### Document images with source code
== Segment start ==

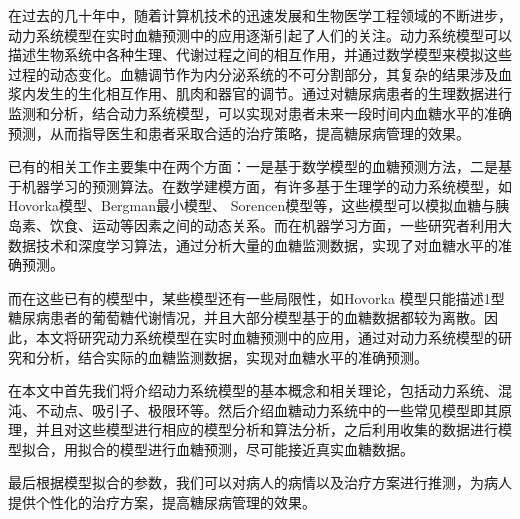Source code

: 在过去的几十年中，随着计算机技术的迅速发展和生物医学工程领域的不断进步，动力系统模型在实时血糖预测中的应用逐渐引起了人们的关注。动力系统模型可以描述生物系统中各种生理、代谢过程之间的相互作用，并通过数学模型来模拟这些过程的动态变化\cite{cobelli2009diabetes}。血糖调节作为内分泌系统的不可分割部分，其复杂的结果涉及血浆内发生的生化相互作用、肌肉和器官的调节\cite{zavala2019mathematical}。通过对糖尿病患者的生理数据进行监测和分析，结合动力系统模型，可以实现对患者未来一段时间内血糖水平的准确预测，从而指导医生和患者采取合适的治疗策略，提高糖尿病管理的效果。

已有的相关工作主要集中在两个方面：一是基于数学模型的血糖预测方法，二是基于机器学习的预测算法。在数学建模方面，有许多基于生理学的动力系统模型，如Hovorka模型、Bergman最小模型、 Sorencen模型等\cite{pompa2021comparison,mari2001model,de2000mathematical}，这些模型可以模拟血糖与胰岛素、饮食、运动等因素之间的动态关系。而在机器学习方面，一些研究者利用大数据技术和深度学习算法，通过分析大量的血糖监测数据，实现了对血糖水平的准确预测。

而在这些已有的模型中，某些模型还有一些局限性，如Hovorka 模型只能描述1型糖尿病患者的葡萄糖代谢情况，并且大部分模型基于的血糖数据都较为离散。因此，本文将研究动力系统模型在实时血糖预测中的应用，通过对动力系统模型的研究和分析，结合实际的血糖监测数据，实现对血糖水平的准确预测。

在本文中首先我们将介绍动力系统模型的基本概念和相关理论，包括动力系统、混沌、不动点、吸引子、极限环等。然后介绍血糖动力系统中的一些常见模型即其原理，并且对这些模型进行相应的模型分析和算法分析，之后利用收集的数据进行模型拟合，用拟合的模型进行血糖预测，尽可能接近真实血糖数据。

最后根据模型拟合的参数，我们可以对病人的病情以及治疗方案进行推测，为病人提供个性化的治疗方案，提高糖尿病管理的效果。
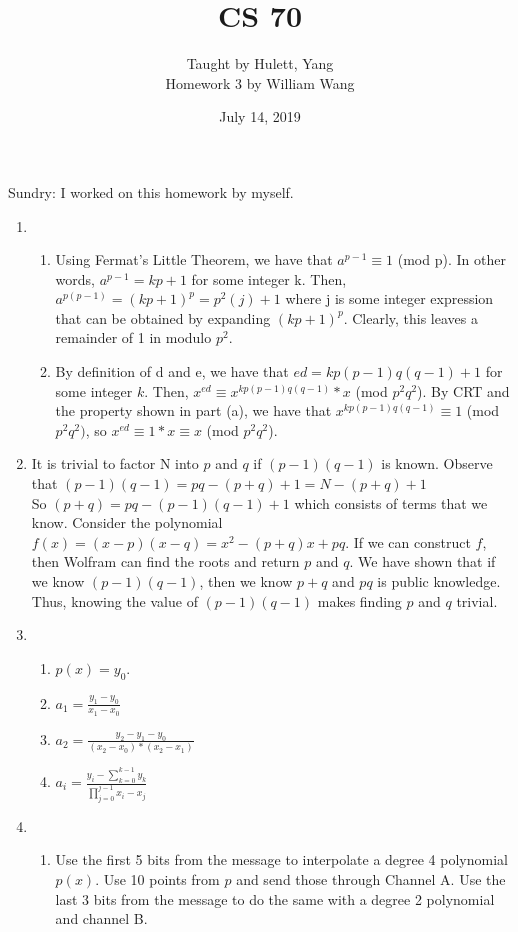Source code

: \documentclass[a4paper]{article}
\title{\textbf{CS 70}}
\author{\large Taught by Hulett, Yang\\
Homework 3 by William Wang}
\date{July 14, 2019}
\newcommand{\<}{\langle}
\renewcommand{\>}{\rangle}
\renewcommand{\^}{\wedge}
\begin{document}
\maketitle
\newpage
Sundry: I worked on this homework by myself.\\
\begin{enumerate}
    \item
        \begin{enumerate}
            \item Using Fermat's Little Theorem, we have that $a^{p-1} \equiv 1$ (mod p). In other words, $a^{p-1} = kp + 1$ for some integer k. Then, $a^{p(p-1)} = (kp + 1)^p = p^2(j) + 1$ where j is some integer expression that can be obtained by expanding $(kp + 1)^p$. Clearly, this leaves a remainder of 1 in modulo $p^2$.
            \item By definition of d and e, we have that $ed = kp(p-1)q(q-1) + 1$ for some integer $k$. Then, $x^{ed} \equiv x^{kp(p-1)q(q-1)} * x$ (mod $p^2q^2$). By CRT and the property shown in part (a), we have that $x^{kp(p-1)q(q-1)} \equiv 1$ (mod $p^2q^2)$, so $x^{ed} \equiv 1 * x \equiv x$ (mod $p^2q^2$).
        \end{enumerate}
    \item
        It is trivial to factor N into $p$ and $q$ if $(p-1)(q-1)$ is known. Observe that $(p-1)(q-1) = pq - (p+q) + 1 = N - (p+q) + 1$\\ So $(p+q) = pq - (p-1)(q-1) + 1$ which consists of terms that we know. Consider the polynomial $f(x) = (x-p)(x-q) = x^2 - (p+q)x + pq$. If we can construct $f$, then Wolfram can find the roots and return $p$ and $q$. We have shown that if we know $(p-1)(q-1)$, then we know $p + q$ and $pq$ is public knowledge. Thus, knowing the value of $(p-1)(q-1)$ makes finding $p$ and $q$ trivial.
    \item
        \begin{enumerate}
            \item $p(x) = y_0$.
            \item $a_1 = \frac{y_1 - y_0}{x_1 - x_0}$
            \item $a_2 = \frac{y_2 - y_1 - y_0}{(x_2-x_0) * (x_2 - x_1)}$
            \item $a_i = \frac{y_i - \sum_{k=0}^{k-1} y_k}{\prod_{j=0}^{j-1} x_i - x_j}$
        \end{enumerate}
    \item
        \begin{enumerate}
            \item Use the first 5 bits from the message to interpolate a degree 4 polynomial $p(x)$. Use 10 points from $p$ and send those through Channel A. Use the last 3 bits from the message to do the same with a degree 2 polynomial and channel B.

\end{enumerate}
\end{enumerate}
\end{document}
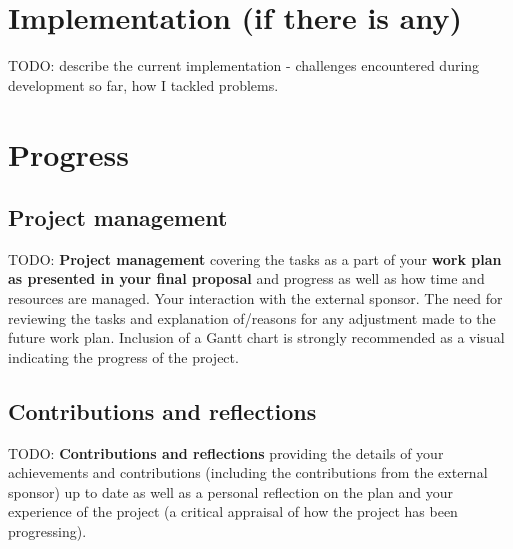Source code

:\documentclass{article}
\begin{document}
\section{Implementation (if there is any)}
TODO: describe the current implementation - challenges encountered during
development so far, how I tackled problems.


\section{Progress}
\subsection{Project management}
TODO: \textbf{Project management} covering the tasks as a part of your
\textbf{work plan as presented in your final proposal} and progress as well as
how time and resources are managed. Your interaction with the external sponsor.
The need for reviewing the tasks and explanation of/reasons for any adjustment
made to the future work plan. Inclusion of a Gantt chart is strongly
recommended as a visual indicating the progress of the project.


\subsection{Contributions and reflections}
TODO: \textbf{Contributions and reflections} providing the details of your
achievements and contributions (including the contributions from the external
sponsor) up to date as well as a personal reflection on the plan and your
experience of the project (a critical appraisal of how the project has been
progressing).

\printglossaries

\nocite{design-of-unix-os}
\nocite{osdev-wiki}
\nocite{unix-prog-env}
\printbibliography
\end{document}
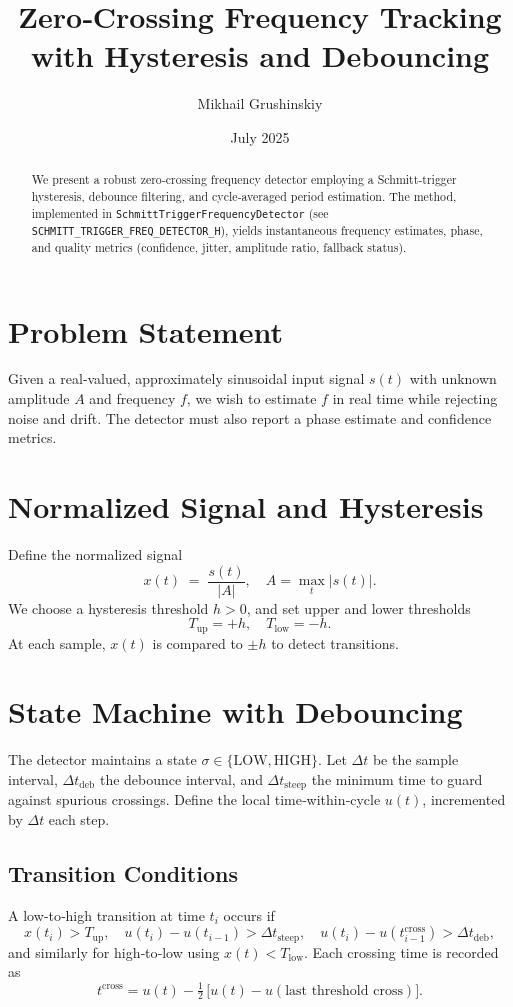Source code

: \documentclass[11pt,letterpaper]{article}
\begin{document}
\title{Zero‐Crossing Frequency Tracking with Hysteresis and Debouncing}
\author{Mikhail Grushinskiy}
\date{July 2025}
\maketitle

\begin{abstract}
We present a robust zero‐crossing frequency detector employing a Schmitt‐trigger hysteresis, debounce filtering, and cycle‐averaged period estimation.  The method, implemented in \texttt{SchmittTriggerFrequencyDetector} (see \texttt{SCHMITT\_TRIGGER\_FREQ\_DETECTOR\_H}), yields instantaneous frequency estimates, phase, and quality metrics (confidence, jitter, amplitude ratio, fallback status).
\end{abstract}

\section{Problem Statement}
Given a real‐valued, approximately sinusoidal input signal \(s(t)\) with unknown amplitude \(A\) and frequency \(f\), we wish to estimate \(f\) in real time while rejecting noise and drift.  The detector must also report a phase estimate and confidence metrics.

\section{Normalized Signal and Hysteresis}
Define the normalized signal
\[
x(t) \;=\; \frac{s(t)}{\lvert A\rvert}, 
\quad A = \max_t |s(t)|.
\]
We choose a hysteresis threshold \(h>0\), and set upper and lower thresholds
\[
T_{\mathrm{up}} = +h,\quad T_{\mathrm{low}} = -h.
\]
At each sample, \(x(t)\) is compared to \(\pm h\) to detect transitions.

\section{State Machine with Debouncing}
The detector maintains a state \(\sigma \in \{\mathrm{LOW}, \mathrm{HIGH}\}\).  Let \(\Delta t\) be the sample interval, \(\Delta t_{\mathrm{deb}}\) the debounce interval, and \(\Delta t_{\mathrm{steep}}\) the minimum time to guard against spurious crossings.  Define the local time‐within‐cycle \(u(t)\), incremented by \(\Delta t\) each step.

\subsection{Transition Conditions}
A low‐to‐high transition at time \(t_i\) occurs if
\[
x(t_i) > T_{\mathrm{up}}, 
\quad u(t_i) - u(t_{i-1}) > \Delta t_{\mathrm{steep}}, 
\quad u(t_i) - u(t_{i-1}^{\mathrm{cross}}) > \Delta t_{\mathrm{deb}},
\]
and similarly for high‐to‐low using \(x(t) < T_{\mathrm{low}}\).  Each crossing time is recorded as
\[
t^{\mathrm{cross}} = u(t) - \tfrac12\,\bigl[u(t)-u(\text{last threshold cross})\bigr].
\]
\end{document}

== Segment end ==

### Exercise brief
If a line in the data above holds the string "metrics", copy it.

### Response below
We present a robust zero‐crossing frequency detector employing a Schmitt‐trigger hysteresis, debounce filtering, and cycle‐averaged period estimation.  The method, implemented in \texttt{SchmittTriggerFrequencyDetector} (see \texttt{SCHMITT\_TRIGGER\_FREQ\_DETECTOR\_H}), yields instantaneous frequency estimates, phase, and quality metrics (confidence, jitter, amplitude ratio, fallback status).
Given a real‐valued, approximately sinusoidal input signal \(s(t)\) with unknown amplitude \(A\) and frequency \(f\), we wish to estimate \(f\) in real time while rejecting noise and drift.  The detector must also report a phase estimate and confidence metrics.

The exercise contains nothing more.